Linda Allegro, a U.S. citizen whose mother was from Nicaragua, studied Central American politics in the 80s during another time of political upheaval and mass migration.

“People getting swept up in this have deep roots in our community,” Allegro said. “People who’ve lived here 10 to 20 years. They have families, jobs, homes, bank accounts, and cars. The effect is devastating.”

Allegro said that while the U.S. government in the 1990s sought out the importation of Mexican labor under the North American Free Trade Agreement, it has offered no pathway to citizenship since then, resulting in mass deportations of families.

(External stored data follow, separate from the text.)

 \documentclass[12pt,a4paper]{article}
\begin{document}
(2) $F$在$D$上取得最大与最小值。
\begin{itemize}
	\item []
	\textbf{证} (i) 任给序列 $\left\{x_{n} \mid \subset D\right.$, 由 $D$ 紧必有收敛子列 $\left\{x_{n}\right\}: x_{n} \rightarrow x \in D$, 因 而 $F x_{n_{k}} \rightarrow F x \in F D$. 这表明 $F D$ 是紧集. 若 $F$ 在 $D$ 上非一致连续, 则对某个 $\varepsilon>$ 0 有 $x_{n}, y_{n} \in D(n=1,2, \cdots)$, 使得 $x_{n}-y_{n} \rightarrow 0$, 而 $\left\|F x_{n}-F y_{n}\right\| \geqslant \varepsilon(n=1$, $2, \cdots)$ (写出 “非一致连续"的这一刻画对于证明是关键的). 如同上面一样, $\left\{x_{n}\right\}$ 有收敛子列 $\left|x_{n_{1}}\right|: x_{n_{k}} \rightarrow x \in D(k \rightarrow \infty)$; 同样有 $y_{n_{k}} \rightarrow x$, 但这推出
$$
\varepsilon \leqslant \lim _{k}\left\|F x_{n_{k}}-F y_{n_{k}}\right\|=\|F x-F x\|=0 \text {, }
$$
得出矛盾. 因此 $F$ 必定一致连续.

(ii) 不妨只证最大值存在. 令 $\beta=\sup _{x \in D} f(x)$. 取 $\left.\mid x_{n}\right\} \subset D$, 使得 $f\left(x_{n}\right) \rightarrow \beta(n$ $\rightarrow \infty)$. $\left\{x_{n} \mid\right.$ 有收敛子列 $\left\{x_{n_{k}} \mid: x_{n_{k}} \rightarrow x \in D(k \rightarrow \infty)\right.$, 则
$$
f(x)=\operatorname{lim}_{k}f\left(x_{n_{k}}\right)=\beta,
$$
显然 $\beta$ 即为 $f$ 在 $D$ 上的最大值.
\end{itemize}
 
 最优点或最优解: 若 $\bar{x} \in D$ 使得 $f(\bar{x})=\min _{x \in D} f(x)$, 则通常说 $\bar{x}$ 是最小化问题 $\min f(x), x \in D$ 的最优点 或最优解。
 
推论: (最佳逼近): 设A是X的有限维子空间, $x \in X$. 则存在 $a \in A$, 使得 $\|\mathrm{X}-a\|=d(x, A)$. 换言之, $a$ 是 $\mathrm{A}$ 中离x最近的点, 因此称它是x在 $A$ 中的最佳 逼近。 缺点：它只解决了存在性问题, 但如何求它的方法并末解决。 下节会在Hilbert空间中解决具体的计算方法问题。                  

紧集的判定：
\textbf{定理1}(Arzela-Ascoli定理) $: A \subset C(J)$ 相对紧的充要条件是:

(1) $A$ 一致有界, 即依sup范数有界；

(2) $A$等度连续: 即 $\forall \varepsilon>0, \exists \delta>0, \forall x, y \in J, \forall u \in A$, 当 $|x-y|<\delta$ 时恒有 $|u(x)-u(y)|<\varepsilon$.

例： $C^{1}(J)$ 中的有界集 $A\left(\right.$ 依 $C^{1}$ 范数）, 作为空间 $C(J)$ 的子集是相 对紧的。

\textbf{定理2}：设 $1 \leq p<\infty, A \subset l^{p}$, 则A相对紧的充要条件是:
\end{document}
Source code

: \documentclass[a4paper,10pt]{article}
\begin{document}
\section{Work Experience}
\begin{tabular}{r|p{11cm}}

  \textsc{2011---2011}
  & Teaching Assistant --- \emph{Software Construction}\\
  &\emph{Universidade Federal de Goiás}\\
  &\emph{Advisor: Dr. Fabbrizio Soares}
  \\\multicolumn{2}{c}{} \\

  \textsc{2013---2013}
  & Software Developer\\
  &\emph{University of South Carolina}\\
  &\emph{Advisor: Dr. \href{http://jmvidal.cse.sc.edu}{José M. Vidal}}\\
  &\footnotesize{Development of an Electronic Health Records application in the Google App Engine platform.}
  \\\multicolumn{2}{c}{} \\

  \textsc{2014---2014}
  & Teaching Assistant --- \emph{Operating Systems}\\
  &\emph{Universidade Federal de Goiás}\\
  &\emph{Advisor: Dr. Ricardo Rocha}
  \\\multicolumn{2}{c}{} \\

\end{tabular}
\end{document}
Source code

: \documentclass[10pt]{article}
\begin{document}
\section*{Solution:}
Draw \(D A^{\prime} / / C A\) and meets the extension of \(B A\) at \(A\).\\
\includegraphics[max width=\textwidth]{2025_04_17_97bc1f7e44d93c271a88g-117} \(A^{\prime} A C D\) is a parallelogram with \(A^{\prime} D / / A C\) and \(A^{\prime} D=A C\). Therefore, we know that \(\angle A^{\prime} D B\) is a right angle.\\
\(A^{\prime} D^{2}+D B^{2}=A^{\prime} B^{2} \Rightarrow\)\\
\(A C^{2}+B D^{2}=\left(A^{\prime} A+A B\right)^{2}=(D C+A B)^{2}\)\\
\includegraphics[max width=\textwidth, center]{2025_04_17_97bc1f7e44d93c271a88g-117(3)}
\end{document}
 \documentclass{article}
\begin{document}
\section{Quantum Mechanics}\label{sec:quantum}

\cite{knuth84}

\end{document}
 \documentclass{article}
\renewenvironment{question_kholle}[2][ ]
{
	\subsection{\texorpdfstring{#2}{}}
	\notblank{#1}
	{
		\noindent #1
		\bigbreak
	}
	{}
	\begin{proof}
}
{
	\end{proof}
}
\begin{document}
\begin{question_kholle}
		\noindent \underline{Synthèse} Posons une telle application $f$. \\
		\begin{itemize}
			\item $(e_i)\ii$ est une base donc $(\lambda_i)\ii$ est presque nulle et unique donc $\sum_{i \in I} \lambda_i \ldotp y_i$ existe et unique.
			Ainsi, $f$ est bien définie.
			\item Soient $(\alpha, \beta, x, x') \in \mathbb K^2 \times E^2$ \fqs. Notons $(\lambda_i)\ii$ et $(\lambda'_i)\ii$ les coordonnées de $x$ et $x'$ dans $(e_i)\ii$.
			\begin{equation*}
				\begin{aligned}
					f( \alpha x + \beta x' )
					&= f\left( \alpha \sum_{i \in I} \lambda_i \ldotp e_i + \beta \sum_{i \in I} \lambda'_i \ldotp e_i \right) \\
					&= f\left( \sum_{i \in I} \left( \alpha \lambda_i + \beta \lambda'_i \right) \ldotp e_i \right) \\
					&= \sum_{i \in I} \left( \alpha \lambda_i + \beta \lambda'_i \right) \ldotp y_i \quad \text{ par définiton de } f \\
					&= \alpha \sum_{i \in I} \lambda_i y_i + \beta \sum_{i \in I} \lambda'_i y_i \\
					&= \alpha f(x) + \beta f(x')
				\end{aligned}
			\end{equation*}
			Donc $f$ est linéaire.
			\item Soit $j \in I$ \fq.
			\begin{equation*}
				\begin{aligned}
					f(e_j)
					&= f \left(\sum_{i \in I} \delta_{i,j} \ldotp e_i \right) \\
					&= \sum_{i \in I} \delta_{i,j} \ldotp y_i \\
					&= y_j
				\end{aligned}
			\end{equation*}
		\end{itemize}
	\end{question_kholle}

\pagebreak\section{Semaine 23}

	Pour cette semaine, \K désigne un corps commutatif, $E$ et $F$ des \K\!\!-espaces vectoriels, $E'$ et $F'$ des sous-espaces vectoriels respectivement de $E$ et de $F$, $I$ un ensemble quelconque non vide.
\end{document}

“When they’re deported, they’re literally dropped off at the border with nothing. It’s cruel,” Allegro said.

When asked for her reaction to national reports of child abuse at ICE detention centers, Allegro said she was outraged but not surprised. After being told by their parents that the U.S. is a place of safety, Allegro said kids are then harshly torn from their families and intimidated by U.S. agents.

“And at a lot of those detention centers there’s no cameras. The press can’t get in. So, it’s a perfect situation for a predator.”

Chris Shoaf is a member of the coalition who focuses on gathering data. He said goes through the rosters at the county jail every week for booking information on any person that’s put under immigration detainment locally and specifically for the 287(g) contract.

Shoaf said that while there is a second partnership called Intergovernmental Service Agreement, in which the county jails houses 240 beds specifically for ICE detainments, the coalition is focusing solely on ending the 287(g) contract as the best place to start.

“If we didn’t have IGSA or 287(g), we could get rid of three sections of the jail,” Shoaf said. That would result in roughly 300 less people Tulsans’ taxes would be paying to house, feed and provide for care.

According to Shoaf’s calculations, it costs roughly $9,000 per day to maintain the 287(g) contract, outpacing the relatively modest payments the Tulsa County Sheriff’s Office receives for housing immigrants under the contract. Shoaf said the jail shouldn’t be used as a way to receive funds for housing undocumented immigrants for months at a time.

For Rosa Hernandez, fostering solutions to the national immigration problem involves leaders asking the right questions and that allies need to understand they must be willing to become accomplices at any minute that goes beyond a social media post.

“Yes, there’s violence and poverty in those countries, but why is that happening? Who is involved in that? What countries are exploiting their resources and starting useless wars?” Hernandez said, alluding to the decades-long involvement of the U.S. destabilizing and collapsing the leadership of Central American countries.

But whatever has pushed people out of their home countries and into a Tulsa County holding cell, one thing is sure: They have advocates fighting for them on the outside.